Requirement:
Take the entries that follow and return exactly the lines from the one holding "localhost:9000/mybucket). This is" through the one holding "Don't skip lower", both included. Nothing else is needed.

Material provided:

Start of Block

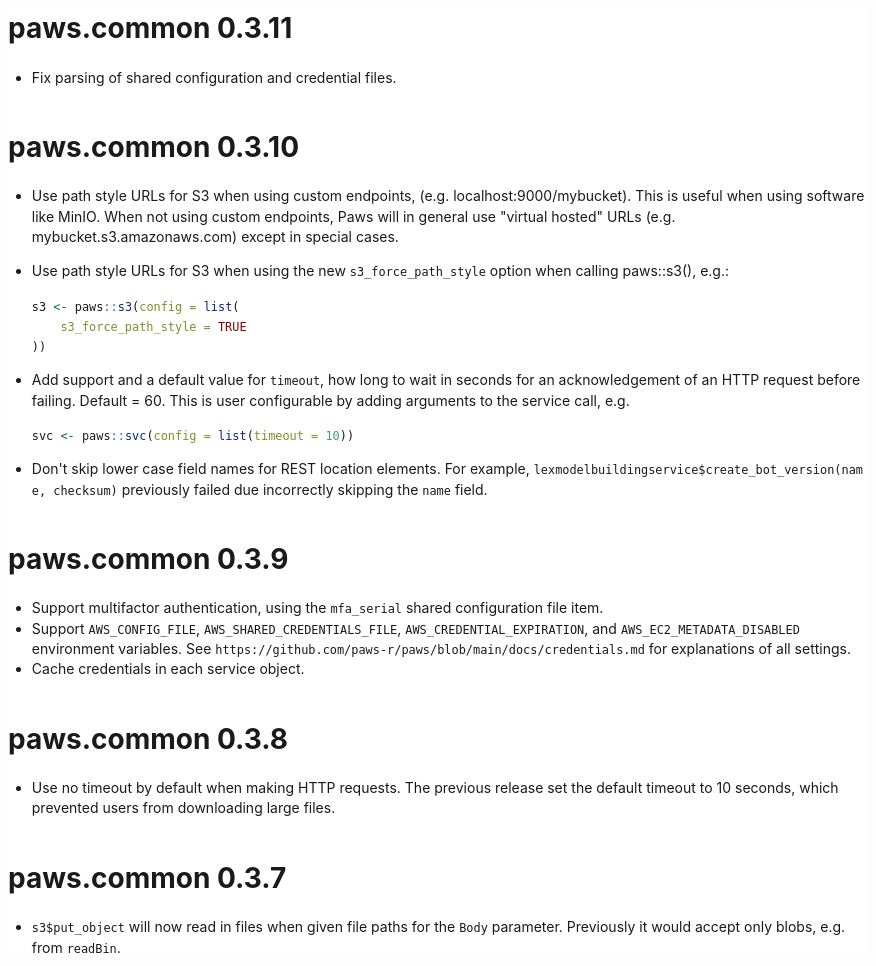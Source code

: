 # paws.common 0.3.11

* Fix parsing of shared configuration and credential files.

# paws.common 0.3.10

* Use path style URLs for S3 when using custom endpoints, (e.g. 
  localhost:9000/mybucket). This is useful when using software like MinIO. When
  not using custom endpoints, Paws will in general use "virtual hosted" URLs
  (e.g. mybucket.s3.amazonaws.com) except in special cases.

* Use path style URLs for S3 when using the new `s3_force_path_style` option
  when calling paws::s3(), e.g.:
  ```r
  s3 <- paws::s3(config = list(
      s3_force_path_style = TRUE
  ))
  ```

* Add support and a default value for `timeout`, how long to wait in seconds
  for an acknowledgement of an HTTP request before failing. Default = 60.
  This is user configurable by adding arguments to the service call, e.g.
  ```r
  svc <- paws::svc(config = list(timeout = 10))
  ```

* Don't skip lower case field names for REST location elements. For example,
  `lexmodelbuildingservice$create_bot_version(name, checksum)` previously
  failed due incorrectly skipping the `name` field.

# paws.common 0.3.9

* Support multifactor authentication, using the `mfa_serial` shared
  configuration file item.
* Support `AWS_CONFIG_FILE`, `AWS_SHARED_CREDENTIALS_FILE`, 
  `AWS_CREDENTIAL_EXPIRATION`, and `AWS_EC2_METADATA_DISABLED` environment
  variables. See `https://github.com/paws-r/paws/blob/main/docs/credentials.md`
  for explanations of all settings.
* Cache credentials in each service object.

# paws.common 0.3.8

* Use no timeout by default when making HTTP requests. The previous release set
  the default timeout to 10 seconds, which prevented users from downloading
  large files.

# paws.common 0.3.7

* `s3$put_object` will now read in files when given file paths for the `Body`
  parameter. Previously it would accept only blobs, e.g. from `readBin`.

End of Block

Result of this exercise:
  localhost:9000/mybucket). This is useful when using software like MinIO. When
  not using custom endpoints, Paws will in general use "virtual hosted" URLs
  (e.g. mybucket.s3.amazonaws.com) except in special cases.

* Use path style URLs for S3 when using the new `s3_force_path_style` option
  when calling paws::s3(), e.g.:
  ```r
  s3 <- paws::s3(config = list(
      s3_force_path_style = TRUE
  ))
  ```

* Add support and a default value for `timeout`, how long to wait in seconds
  for an acknowledgement of an HTTP request before failing. Default = 60.
  This is user configurable by adding arguments to the service call, e.g.
  ```r
  svc <- paws::svc(config = list(timeout = 10))
  ```

* Don't skip lower case field names for REST location elements. For example,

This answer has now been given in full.